* _Instructions to follow_
Your reply should hold only the lines from the records below where "корзины" occurs.

* _Data extract_
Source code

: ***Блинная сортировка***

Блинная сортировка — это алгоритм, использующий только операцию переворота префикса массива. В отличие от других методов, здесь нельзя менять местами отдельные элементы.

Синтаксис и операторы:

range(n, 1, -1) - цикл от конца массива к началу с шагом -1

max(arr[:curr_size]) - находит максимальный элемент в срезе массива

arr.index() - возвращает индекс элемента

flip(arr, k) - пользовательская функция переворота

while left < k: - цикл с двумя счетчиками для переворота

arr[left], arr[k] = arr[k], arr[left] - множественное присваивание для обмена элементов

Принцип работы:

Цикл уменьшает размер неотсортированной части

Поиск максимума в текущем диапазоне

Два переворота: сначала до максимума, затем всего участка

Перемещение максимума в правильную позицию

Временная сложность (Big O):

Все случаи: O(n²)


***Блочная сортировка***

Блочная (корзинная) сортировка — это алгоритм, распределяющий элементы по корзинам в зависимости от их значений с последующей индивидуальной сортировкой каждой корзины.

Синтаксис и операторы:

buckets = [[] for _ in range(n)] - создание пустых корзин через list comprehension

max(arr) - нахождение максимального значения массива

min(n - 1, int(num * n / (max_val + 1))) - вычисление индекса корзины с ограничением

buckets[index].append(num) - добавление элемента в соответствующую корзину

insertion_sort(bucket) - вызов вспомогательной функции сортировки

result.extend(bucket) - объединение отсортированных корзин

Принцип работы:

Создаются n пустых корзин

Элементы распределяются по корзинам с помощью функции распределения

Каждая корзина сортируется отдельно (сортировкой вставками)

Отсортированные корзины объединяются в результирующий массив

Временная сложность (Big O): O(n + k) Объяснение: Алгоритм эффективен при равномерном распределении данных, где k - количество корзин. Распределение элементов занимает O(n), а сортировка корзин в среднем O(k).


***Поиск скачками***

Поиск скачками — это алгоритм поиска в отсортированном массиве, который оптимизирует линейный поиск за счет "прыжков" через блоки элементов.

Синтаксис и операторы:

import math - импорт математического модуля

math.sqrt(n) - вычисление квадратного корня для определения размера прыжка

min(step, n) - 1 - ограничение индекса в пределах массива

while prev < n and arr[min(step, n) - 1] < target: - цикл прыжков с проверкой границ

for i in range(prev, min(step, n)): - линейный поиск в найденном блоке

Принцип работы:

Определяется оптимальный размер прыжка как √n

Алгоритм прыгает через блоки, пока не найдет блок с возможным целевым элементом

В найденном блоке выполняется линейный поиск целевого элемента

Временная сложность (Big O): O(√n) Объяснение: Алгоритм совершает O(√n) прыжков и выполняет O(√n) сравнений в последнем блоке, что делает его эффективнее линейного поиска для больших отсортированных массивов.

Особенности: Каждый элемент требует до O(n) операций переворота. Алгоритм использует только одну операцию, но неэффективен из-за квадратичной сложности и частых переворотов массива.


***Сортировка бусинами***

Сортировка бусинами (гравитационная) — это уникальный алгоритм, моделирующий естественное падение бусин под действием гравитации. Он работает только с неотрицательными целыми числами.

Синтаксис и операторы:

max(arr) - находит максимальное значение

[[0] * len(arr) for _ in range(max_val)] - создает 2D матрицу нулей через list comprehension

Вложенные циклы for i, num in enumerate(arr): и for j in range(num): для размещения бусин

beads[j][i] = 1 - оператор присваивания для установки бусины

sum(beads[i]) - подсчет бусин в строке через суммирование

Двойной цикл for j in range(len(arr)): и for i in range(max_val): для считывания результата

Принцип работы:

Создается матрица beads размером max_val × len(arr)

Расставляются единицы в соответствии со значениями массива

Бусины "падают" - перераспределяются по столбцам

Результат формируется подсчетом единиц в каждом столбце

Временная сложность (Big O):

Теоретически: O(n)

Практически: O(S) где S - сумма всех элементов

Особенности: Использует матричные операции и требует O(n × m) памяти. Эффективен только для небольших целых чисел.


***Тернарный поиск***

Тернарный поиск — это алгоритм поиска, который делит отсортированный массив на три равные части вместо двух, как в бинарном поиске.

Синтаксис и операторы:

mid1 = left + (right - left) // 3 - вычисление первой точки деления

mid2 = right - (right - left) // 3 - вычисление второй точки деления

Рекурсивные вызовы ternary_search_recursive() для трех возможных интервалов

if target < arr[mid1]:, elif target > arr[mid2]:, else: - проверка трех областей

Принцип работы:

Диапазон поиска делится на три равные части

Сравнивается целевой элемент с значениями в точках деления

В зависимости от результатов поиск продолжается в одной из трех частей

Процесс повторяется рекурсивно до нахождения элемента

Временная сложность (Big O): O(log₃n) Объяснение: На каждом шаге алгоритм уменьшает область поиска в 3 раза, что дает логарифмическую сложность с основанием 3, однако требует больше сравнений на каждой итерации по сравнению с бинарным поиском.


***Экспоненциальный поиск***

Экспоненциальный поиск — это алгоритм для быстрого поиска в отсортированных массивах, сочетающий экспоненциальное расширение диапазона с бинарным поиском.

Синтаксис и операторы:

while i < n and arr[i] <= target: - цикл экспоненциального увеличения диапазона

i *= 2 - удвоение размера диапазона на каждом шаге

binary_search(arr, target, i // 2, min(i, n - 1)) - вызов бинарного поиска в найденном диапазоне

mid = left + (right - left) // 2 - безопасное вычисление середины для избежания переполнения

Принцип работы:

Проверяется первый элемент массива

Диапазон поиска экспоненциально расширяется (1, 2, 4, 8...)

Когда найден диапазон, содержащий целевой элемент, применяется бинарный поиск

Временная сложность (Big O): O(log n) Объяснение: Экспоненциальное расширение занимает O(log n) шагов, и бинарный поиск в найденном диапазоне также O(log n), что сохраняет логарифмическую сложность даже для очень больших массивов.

* _Exercise solution_
Блочная (корзинная) сортировка — это алгоритм, распределяющий элементы по корзинам в зависимости от их значений с последующей индивидуальной сортировкой каждой корзины.
min(n - 1, int(num * n / (max_val + 1))) - вычисление индекса корзины с ограничением
Отсортированные корзины объединяются в результирующий массив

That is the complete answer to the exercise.